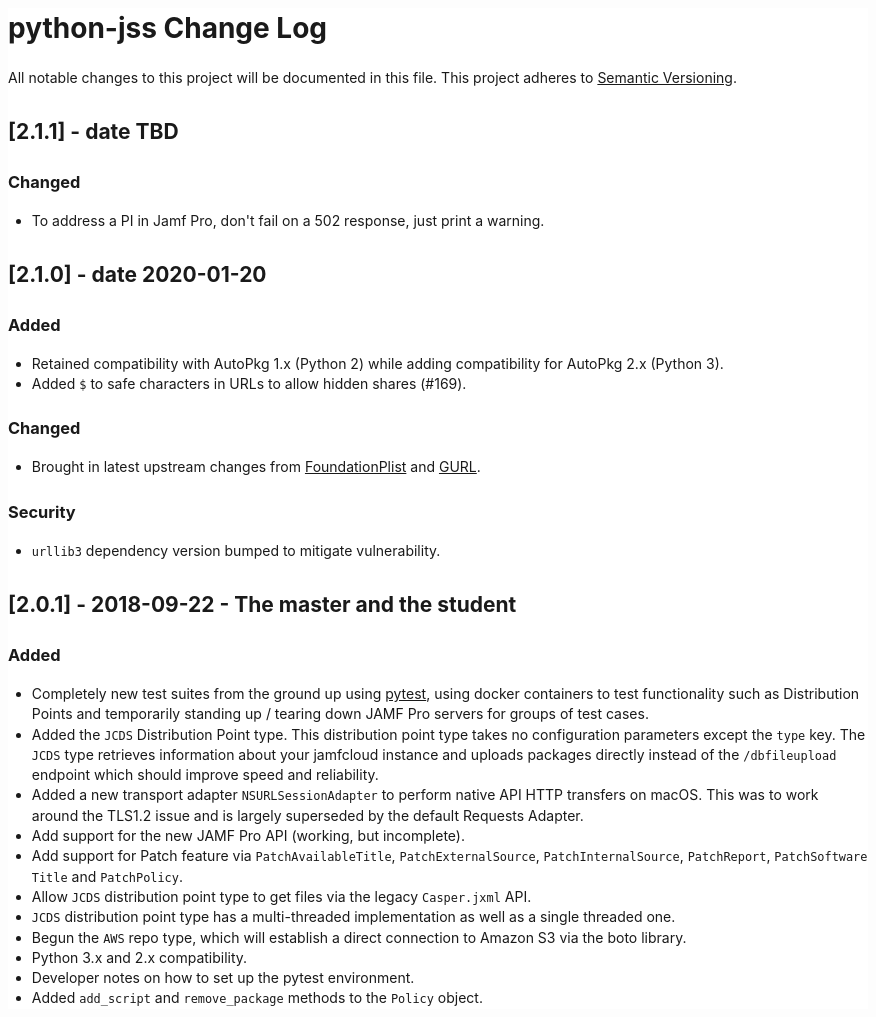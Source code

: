 # python-jss Change Log

All notable changes to this project will be documented in this file. This project adheres to [Semantic Versioning](http://semver.org/).

## [2.1.1] - date TBD

### Changed

- To address a PI in Jamf Pro, don't fail on a 502 response, just print a warning.

## [2.1.0] - date 2020-01-20

### Added

- Retained compatibility with AutoPkg 1.x (Python 2) while adding compatibility for AutoPkg 2.x (Python 3).
- Added `$` to safe characters in URLs to allow hidden shares (#169).

### Changed

- Brought in latest upstream changes from [FoundationPlist](https://github.com/munki/munki/blob/72a0535/code/client/munkilib/FoundationPlist.py) and [GURL](https://github.com/munki/munki/blob/72a0535/code/client/munkilib/gurl.py).

### Security

- `urllib3` dependency version bumped to mitigate vulnerability.

## [2.0.1] - 2018-09-22 - The master and the student

### Added

- Completely new test suites from the ground up using [pytest](https://docs.pytest.org/en/latest/), using docker containers
  to test functionality such as Distribution Points and temporarily standing up / tearing down JAMF Pro servers for groups of
  test cases.
- Added the `JCDS` Distribution Point type. This distribution point type takes no configuration parameters except the
  `type` key. The `JCDS` type retrieves information about your jamfcloud instance and uploads packages directly instead
  of the `/dbfileupload` endpoint which should improve speed and reliability.
- Added a new transport adapter `NSURLSessionAdapter` to perform native API HTTP transfers on macOS. This was to work around
  the TLS1.2 issue and is largely superseded by the default Requests Adapter.
- Add support for the new JAMF Pro API (working, but incomplete).
- Add support for Patch feature via `PatchAvailableTitle`, `PatchExternalSource`, `PatchInternalSource`, `PatchReport`,
  `PatchSoftwareTitle` and `PatchPolicy`.
- Allow `JCDS` distribution point type to get files via the legacy `Casper.jxml` API.
- `JCDS` distribution point type has a multi-threaded implementation as well as a single threaded one.
- Begun the `AWS` repo type, which will establish a direct connection to Amazon S3 via the boto library.
- Python 3.x and 2.x compatibility.
- Developer notes on how to set up the pytest environment.
- Added `add_script` and `remove_package` methods to the `Policy` object.


[unreleased]: https://github.com/sheagcraig/python-jss/compare/v1.5.0...HEAD
[1.5.0]: https://github.com/sheagcraig/python-jss/compare/v1.4.0...v1.5.0
[1.4.0]: https://github.com/sheagcraig/python-jss/compare/v1.3.0...v1.4.0
[1.3.0]: https://github.com/sheagcraig/python-jss/compare/v1.2.1...v1.3.0
[1.2.1]: https://github.com/sheagcraig/python-jss/compare/v1.2.0...v1.2.1
[1.2.0]: https://github.com/sheagcraig/python-jss/compare/v1.1.0...v1.2.0
[1.1.0]: https://github.com/sheagcraig/python-jss/compare/v1.0.2...v1.1.0
[1.0.2]: https://github.com/sheagcraig/python-jss/compare/v1.0.1...v1.0.2
[1.0.1]: https://github.com/sheagcraig/python-jss/compare/v1.0.0...v1.0.1
[1.0.0]: https://github.com/sheagcraig/python-jss/compare/v0.5.9...v1.0.0
[0.5.9]: https://github.com/sheagcraig/python-jss/compare/v0.5.8...v0.5.9
[0.5.8]: https://github.com/sheagcraig/python-jss/compare/v0.5.7...v0.5.8
[0.5.7]: https://github.com/sheagcraig/python-jss/compare/v0.5.6...v0.5.7
[0.5.6]: https://github.com/sheagcraig/python-jss/compare/v0.5.5...v0.5.6
[0.5.5]: https://github.com/sheagcraig/python-jss/compare/v0.5.4...v0.5.5
[0.5.4]: https://github.com/sheagcraig/python-jss/compare/v0.5.3...v0.5.4
[0.5.3]: https://github.com/sheagcraig/python-jss/compare/v0.5.2...v0.5.3
[0.5.2]: https://github.com/sheagcraig/python-jss/compare/v0.5.1...v0.5.2
[0.5.1]: https://github.com/sheagcraig/python-jss/compare/v0.4.4...v0.5.1
[0.4.4]: https://github.com/sheagcraig/python-jss/compare/v0.4.3...v0.4.4
[0.4.3]: https://github.com/sheagcraig/python-jss/compare/v0.4.2...v0.4.3
[0.4.2]: https://github.com/sheagcraig/python-jss/compare/v0.4.1...v0.4.2
[0.4.1]: https://github.com/sheagcraig/python-jss/compare/v0.4...v0.4.1
[0.4]: https://github.com/sheagcraig/python-jss/compare/v0.3.11...v0.4
[0.3.11]: https://github.com/sheagcraig/python-jss/compare/v0.3.10...v0.3.11
[0.3.10]: https://github.com/sheagcraig/python-jss/compare/v0.3.9...v0.3.10
[0.3.9]: https://github.com/sheagcraig/python-jss/compare/v0.3.7...v0.3.9
[0.3.7]: https://github.com/sheagcraig/python-jss/compare/v0.3.5...v0.3.7
[0.3.5]: https://github.com/sheagcraig/python-jss/compare/v0.3.4...v0.3.5
[0.3.4]: https://github.com/sheagcraig/python-jss/compare/v0.3.3...v0.3.4
[0.3.3]: https://github.com/sheagcraig/python-jss/compare/v0.3.2...v0.3.3
[0.3.2]: https://github.com/sheagcraig/python-jss/compare/v0.3.1...v0.3.2
[0.3.1]: https://github.com/sheagcraig/python-jss/compare/v0.3...v0.3.1
[0.3]: https://github.com/sheagcraig/python-jss/compare/v0.2.2...v0.3
[0.2.2]: https://github.com/sheagcraig/python-jss/compare/v0.2.1...v0.2.2
[0.2.1]: https://github.com/sheagcraig/python-jss/compare/v0.2.0...v0.2.1
[0.2.0]: https://github.com/sheagcraig/python-jss/compare/v0.0.7...v0.2.0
---+---
*INSTRUCTIONS TO FOLLOW*
Among the records, count every line where "changes" appears. Reply with the total alone.

*SOLUTION TO THIS EXERCISE*
2